Lacalle Pou necesita instalar la hipótesis del garrón para proteger a Lafluf, pero también para protegerse a él. Sobre todo para protegerse a él. Es demasiado claro lo que sucedió y, además, se inscribe en un modus operandi cuasi mafioso del que han hecho gala: destrucción de pruebas, espionaje a opositores, inteligencia y pesquisa ilegal sobre periodistas, sobre sindicalistas, sobre su propia exesposa, vínculos reiterados y más que notables entre figuras del Gobierno y personajes del hampa, algunos de características increíbles, como el tal empresario y estafador ultimado por su expareja hace pocos días.
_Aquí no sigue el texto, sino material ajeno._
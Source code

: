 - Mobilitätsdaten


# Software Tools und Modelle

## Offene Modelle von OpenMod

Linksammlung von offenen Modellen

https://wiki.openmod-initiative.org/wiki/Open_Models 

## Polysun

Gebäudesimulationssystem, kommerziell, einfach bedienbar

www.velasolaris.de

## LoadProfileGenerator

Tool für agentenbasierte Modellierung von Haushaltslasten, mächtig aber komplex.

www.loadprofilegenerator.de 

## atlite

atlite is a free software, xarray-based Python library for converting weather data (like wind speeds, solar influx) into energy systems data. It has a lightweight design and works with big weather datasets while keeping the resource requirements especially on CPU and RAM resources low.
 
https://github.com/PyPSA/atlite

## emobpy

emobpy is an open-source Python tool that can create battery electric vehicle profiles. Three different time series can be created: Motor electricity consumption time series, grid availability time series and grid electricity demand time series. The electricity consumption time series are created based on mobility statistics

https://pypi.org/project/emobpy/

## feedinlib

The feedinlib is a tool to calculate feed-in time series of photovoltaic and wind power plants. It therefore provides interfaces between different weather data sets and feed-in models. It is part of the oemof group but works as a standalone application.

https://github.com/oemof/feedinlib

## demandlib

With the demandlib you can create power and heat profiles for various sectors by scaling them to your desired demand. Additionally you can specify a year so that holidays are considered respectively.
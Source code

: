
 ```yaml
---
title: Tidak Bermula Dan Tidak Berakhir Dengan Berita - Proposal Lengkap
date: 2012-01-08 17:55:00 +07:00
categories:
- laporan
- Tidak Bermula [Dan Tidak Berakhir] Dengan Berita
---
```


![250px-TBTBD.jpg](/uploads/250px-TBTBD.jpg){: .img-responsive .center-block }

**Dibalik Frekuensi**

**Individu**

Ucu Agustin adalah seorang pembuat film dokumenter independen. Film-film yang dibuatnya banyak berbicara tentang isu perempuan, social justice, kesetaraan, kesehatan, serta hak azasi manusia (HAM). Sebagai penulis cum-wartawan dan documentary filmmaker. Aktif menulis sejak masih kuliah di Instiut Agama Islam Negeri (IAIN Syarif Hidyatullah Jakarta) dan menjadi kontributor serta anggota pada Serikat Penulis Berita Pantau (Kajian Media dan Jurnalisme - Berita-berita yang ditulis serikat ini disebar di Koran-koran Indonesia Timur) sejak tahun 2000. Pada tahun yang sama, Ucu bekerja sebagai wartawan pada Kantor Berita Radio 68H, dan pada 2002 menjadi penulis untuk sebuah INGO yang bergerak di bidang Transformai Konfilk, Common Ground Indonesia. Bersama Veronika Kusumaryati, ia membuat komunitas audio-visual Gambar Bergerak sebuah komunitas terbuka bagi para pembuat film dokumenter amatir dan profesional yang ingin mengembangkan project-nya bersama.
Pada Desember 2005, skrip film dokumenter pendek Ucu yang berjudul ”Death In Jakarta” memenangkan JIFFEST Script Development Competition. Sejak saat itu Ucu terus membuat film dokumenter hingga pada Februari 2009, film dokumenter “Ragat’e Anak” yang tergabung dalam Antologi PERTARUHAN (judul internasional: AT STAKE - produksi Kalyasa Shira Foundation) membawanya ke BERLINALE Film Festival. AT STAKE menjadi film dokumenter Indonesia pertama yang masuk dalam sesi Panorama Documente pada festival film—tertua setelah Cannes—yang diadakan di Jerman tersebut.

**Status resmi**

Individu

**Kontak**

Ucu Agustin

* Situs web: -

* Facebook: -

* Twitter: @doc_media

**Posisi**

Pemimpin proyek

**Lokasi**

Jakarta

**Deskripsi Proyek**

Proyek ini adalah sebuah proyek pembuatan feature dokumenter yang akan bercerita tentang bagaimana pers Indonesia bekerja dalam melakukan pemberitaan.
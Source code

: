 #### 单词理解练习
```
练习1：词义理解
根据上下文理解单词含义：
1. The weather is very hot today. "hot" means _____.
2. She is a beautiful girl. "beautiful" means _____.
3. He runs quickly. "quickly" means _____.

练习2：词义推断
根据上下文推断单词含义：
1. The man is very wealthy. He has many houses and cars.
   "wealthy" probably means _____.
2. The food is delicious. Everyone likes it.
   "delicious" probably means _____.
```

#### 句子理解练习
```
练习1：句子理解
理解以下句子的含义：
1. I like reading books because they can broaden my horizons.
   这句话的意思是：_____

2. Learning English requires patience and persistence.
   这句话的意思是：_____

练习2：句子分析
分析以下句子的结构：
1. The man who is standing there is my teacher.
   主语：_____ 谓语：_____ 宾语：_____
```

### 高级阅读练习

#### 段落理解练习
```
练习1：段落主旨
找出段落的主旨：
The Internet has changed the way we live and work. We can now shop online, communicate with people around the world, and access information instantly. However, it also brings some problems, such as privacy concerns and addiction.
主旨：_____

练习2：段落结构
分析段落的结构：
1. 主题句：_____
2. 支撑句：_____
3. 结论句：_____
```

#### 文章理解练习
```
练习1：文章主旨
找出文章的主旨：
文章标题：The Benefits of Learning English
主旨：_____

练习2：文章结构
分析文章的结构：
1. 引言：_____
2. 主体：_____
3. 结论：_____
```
De todas las causas que ha habido en este gobierno, la causa hija del caso Marset, la causa que se abrió con la declaración en Fiscalía de la ahora precandidata Carolina Ache es la más complicada para Lacalle. No es que sea la más grave (no lo es), pero es la única en la que realmente el cúmulo de pruebas es tan abrumador e indiscutible que no pueden zafar. Por eso Lacalle le pone el mote de garrón a lo que está pasando. Dice que quiere que se trate ya, pero sabe que lo peor que le puede pasar es que se trate ya. Y por eso sería bueno preguntarse qué fue lo que habló el presidente con la fiscal subrogante Mónica Ferrero. Porque él quería hablar de “lo que se viene”. Porque esa reunión no tiene nada de típica. Y nada de típico tuvo su filtración. Pero lo cierto es que existió la reunión con ese vago orden del día y lo cierto que no han faltado las figuras de este Gobierno que han celebrado que la fiscal Ferrero dirija ahora el Ministerio Público.